Les membres de Women in Politics ont participé, jeudi dernier, à un forum sur les changements apportés à la Local Government Act. Megha Venketasamy, secrétaire de cette plate-forme, nous donne son avis sur ces amendements.
Comment accueillez-vous les modifications apportées à la législation pour assurer une grande représentativité des femmes aux élections ?
Je suis une citoyenne engagée à promouvoir la représentativité des femmes en politique. Ces amendements évoquent une avancée historique pour le pays et la région. Ce quota est gender neutral et bénéficiera aux hommes comme aux femmes. Il faut aussi savoir que le quota est un mécanisme essentiel pour que les portes de la politique s’ouvrent aux femmes. Il introduit une dynamique et bouleverse l’ordre établi. Il est également très important que ce changement commence par les élections régionales. Les Mauriciens sont tous concernés par la gestion d’une ville ou d’un village.
Nous avons vu que nous ne pouvions pas compter sur les partis politiques pour augmenter la représentativité des femmes en politique. Historiquement, les femmes en politique, à Maurice, font de redoutables activistes. Elles sont des maillons essentiels d’une campagne électorale réussie. Cependant, dès qu’il s’agit d’une candidature aux élections, elles sont écartées du pouvoir par les lobbys. Avec ces amendements, on vient dire que la politique ne doit pas être qu’une affaire d’hommes.
Croyez-vous qu’il y ait suffisamment de femmes pour répondre à cette attente ?
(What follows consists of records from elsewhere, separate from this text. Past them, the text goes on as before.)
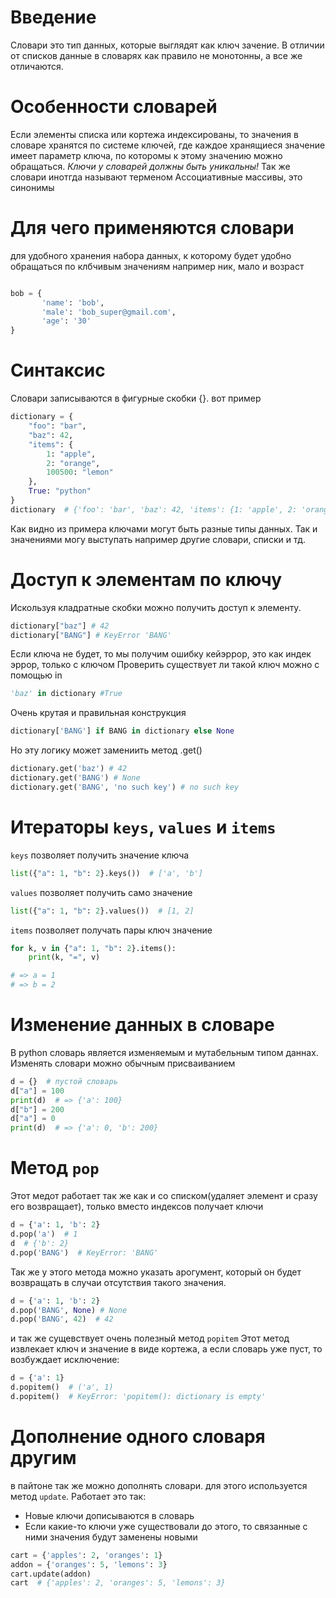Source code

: #  Введение
Словари это тип данных, которые выглядят как ключ зачение. В отличии от списков данные в словарях как правило не монотонны, а все же отличаются. 

# Особенности словарей
Если элементы списка или кортежа индексированы, то значения в словаре хранятся по системе ключей, где каждое хранящиеся значение имеет параметр ключа, по которомы к этому значению можно обращаться. *Ключи у словарей должны быть уникальны!* 
Так же словари инотгда называют терменом Ассоциативные массивы, это синонимы 
# Для чего применяются словари
для удобного хранения набора данных, к которому будет удобно обращаться по клбчивым значениям например ник, мало и возраст 
```python

bob = {
	   'name': 'bob',
	   'male': 'bob_super@gmail.com',
	   'age': '30'
}
```

# Синтаксис
Словари записываются в фигурные скобки {}. вот пример 
```python
dictionary = {
    "foo": "bar",
    "baz": 42,
    "items": {
        1: "apple",
        2: "orange",
        100500: "lemon"
    },
    True: "python"
}
dictionary  # {'foo': 'bar', 'baz': 42, 'items': {1: 'apple', 2: 'orange', 100500: 'lemon'}, True: 'python'}
```
Как видно из примера ключами могут быть разные типы данных. Так и значениями могу выступать например другие словари, списки и тд. 

# Доступ к элементам по ключу
Искользуя кладратные скобки можно получить доступ к элементу. 
```python
dictionary["baz"] # 42
dictionary["BANG"] # KeyError 'BANG' 
```
Если ключа не будет, то мы получим ошибку кейэррор, это как индек эррор, только с ключом
Проверить существует ли такой ключ можно с помощью in
```python
'baz' in dictionary #True
```
Очень крутая и правильная конструкция 
```python
dictionary['BANG'] if BANG in dictionary else None
```
Но эту логику может замениить метод .get()
```python
dictionary.get('baz') # 42
dictionary.get('BANG') # None
dictionary.get('BANG', 'no such key') # no such key
```

# Итераторы `keys`, `values` и `items`
`keys` позволяет получить значение ключа 
```python
list({"a": 1, "b": 2}.keys())  # ['a', 'b']
```
`values` позволяет получить само значение 
```python
list({"a": 1, "b": 2}.values())  # [1, 2]
```
`items` позволяет получать пары ключ значение 
```python
for k, v in {"a": 1, "b": 2}.items():
    print(k, "=", v)

# => a = 1
# => b = 2
```

# Изменение данных в словаре 
В python словарь является изменяемым и мутабельным типом даннах. Изменять словари можно обычным присваиванием 
```python
d = {}  # пустой словарь
d["a"] = 100
print(d)  # => {'a': 100}
d["b"] = 200
d["a"] = 0
print(d)  # => {'a': 0, 'b': 200}
```

# Метод `pop`
Этот медот работает так же как и со списком(удаляет элемент и сразу его возвращает), только вместо индексов получает ключи 
```python
d = {'a': 1, 'b': 2}
d.pop('a')  # 1
d  # {'b': 2}
d.pop('BANG')  # KeyError: 'BANG'
```
Так же у этого метода можно указать арогумент, который он будет возвращать в случаи отсутствия такого значения.
```python
d = {'a': 1, 'b': 2}
d.pop('BANG', None) # None
d.pop('BANG', 42)  # 42
```
и так же сущевствует очень полезный метод  `popitem` Этот метод извлекает ключ и значение в виде кортежа, а если словарь уже пуст, то возбуждает исключение:
```python
d = {'a': 1}
d.popitem()  # ('a', 1)
d.popitem()  # KeyError: 'popitem(): dictionary is empty'
```

# Дополнение одного словаря другим
в пайтоне так же можно дополнять словари. для этого используется метод `update`.  Работает это так:
- Новые ключи дописываются в словарь
- Если какие-то ключи уже существовали до этого, то связанные с ними значения будут заменены новыми
```python
cart = {'apples': 2, 'oranges': 1}
addon = {'oranges': 5, 'lemons': 3}
cart.update(addon)
cart  # {'apples': 2, 'oranges': 5, 'lemons': 3}
```


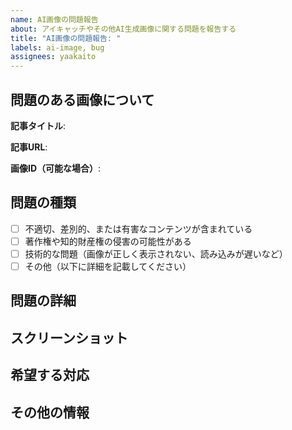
 ```yaml
---
name: AI画像の問題報告
about: アイキャッチやその他AI生成画像に関する問題を報告する
title: "AI画像の問題報告: "
labels: ai-image, bug
assignees: yaakaito
---
```


## 問題のある画像について

**記事タイトル**: <!-- 問題のある画像が使用されている記事のタイトル -->

**記事URL**: <!-- 問題のある画像が使用されている記事のURL -->

**画像ID（可能な場合）**: <!-- URLに含まれる画像のID（例: https://articles.yaakai.to/eyecatch?id=xxxx の「xxxx」部分） -->

## 問題の種類

<!-- 該当する項目に x を入れてください -->

- [ ] 不適切、差別的、または有害なコンテンツが含まれている
- [ ] 著作権や知的財産権の侵害の可能性がある
- [ ] 技術的な問題（画像が正しく表示されない、読み込みが遅いなど）
- [ ] その他（以下に詳細を記載してください）

## 問題の詳細

<!-- 問題についてできるだけ詳しく説明してください -->

## スクリーンショット

<!-- 可能であれば、問題を示すスクリーンショットを添付してください -->

## 希望する対応

<!-- 希望する対応方法があれば記入してください（画像の削除、修正など） -->

## その他の情報

<!-- その他関連する情報があれば記入してください -->
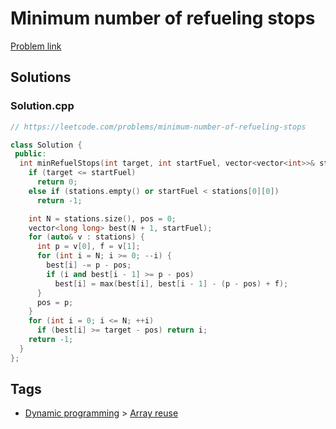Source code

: # Minimum number of refueling stops

[Problem link](https://leetcode.com/problems/minimum-number-of-refueling-stops)

## Solutions


### Solution.cpp
```cpp
// https://leetcode.com/problems/minimum-number-of-refueling-stops

class Solution {
 public:
  int minRefuelStops(int target, int startFuel, vector<vector<int>>& stations) {
    if (target <= startFuel)
      return 0;
    else if (stations.empty() or startFuel < stations[0][0])
      return -1;

    int N = stations.size(), pos = 0;
    vector<long long> best(N + 1, startFuel);
    for (auto& v : stations) {
      int p = v[0], f = v[1];
      for (int i = N; i >= 0; --i) {
        best[i] -= p - pos;
        if (i and best[i - 1] >= p - pos)
          best[i] = max(best[i], best[i - 1] - (p - pos) + f);
      }
      pos = p;
    }
    for (int i = 0; i <= N; ++i)
      if (best[i] >= target - pos) return i;
    return -1;
  }
};
```
## Tags

* [Dynamic programming](/Collections/dynamic-programming.md#dynamic-programming) > [Array reuse](/Collections/dynamic-programming.md#array-reuse)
Oui ! Il faut d’abord compter toutes ces femmes qui sont membres des ailes féminines des partis politiques. C’est de là que devraient émerger, tout logiquement, les nouvelles candidates aux élections municipales et villageoises. De notre côté, Women in Politics (WIP) sillonne l’île depuis 2010 et propose une formation gratuite en Electoral Skills. L’objectif est de donner à ces femmes, des outils et la confiance nécessaires pour se lancer. Elles peuvent décider d’intégrer le parti de leur choix ou de monter leur propre parti. Et le response sur le terrain est incroyablement encourageant.
Les femmes de toutes les générations ont assisté à ces cours, de Quatre-Cocos à Flacq, en passant par Curepipe ou encore Port-Louis. À ce jour, WIP a formé plus de 500 femmes. Elles sont nombreuses à vouloir participer aux élections. Il faut aussi compter les femmes formées par d’autres organisations telles que MediaWatch-Gender Links. La question n’est donc pas de savoir s’il y aura suffisamment de femmes mais si les partis politiques donneront la chance aux femmes ? Résisteront-ils aux lobbys ?
Pensez-vous qu’il faudrait sanctionner les partis politiques qui ne respectent pas cette disposition de la loi ?
Non. Parler de sanction, c’est chercher une échappatoire. C’est une manœuvre de contournement. La loi est claire. Les partis politiques, grands ou petits, doivent enfin accepter une chose : leur liste devra comporter un minimum de 30 % de femmes ou 30 % d’hommes. Si ce n’est pas le cas, leur liste sera rejetée. Si vous n’êtes pas un citoyen mauricien, vous ne pouvez pas vous présenter aux élections à Maurice. Un point, c’est tout. Vous n’êtes pas sanctionné ! Si des sanctions sont introduites, cela donnera aux partis la possibilité de présenter des listes d’hommes seulement et de rejeter, une fois de plus, la candidature des femmes. C’est le cas dans de nombreux pays où les partis préfèrent payer des amendes plutôt que de chercher des candidates.
La France prône un quota de 50 % mais la majorité des grands partis préfère payer des amendes parce qu’ils en ont les moyens. Nous devrons, par ailleurs, aspirer à faire comme la Belgique, qui rejette de facto une liste non respectueuse du quota, ou l’Espagne, qui accorde aux partis un délai afin de présenter une liste amendée, respectant le quota requis. Nous aurions préféré que les partis politiques locaux présentent leurs listes de candidats et de candidates, ainsi que leurs visions et leurs projets pour nos villes et villages, au lieu de se concentrer sur les sanctions.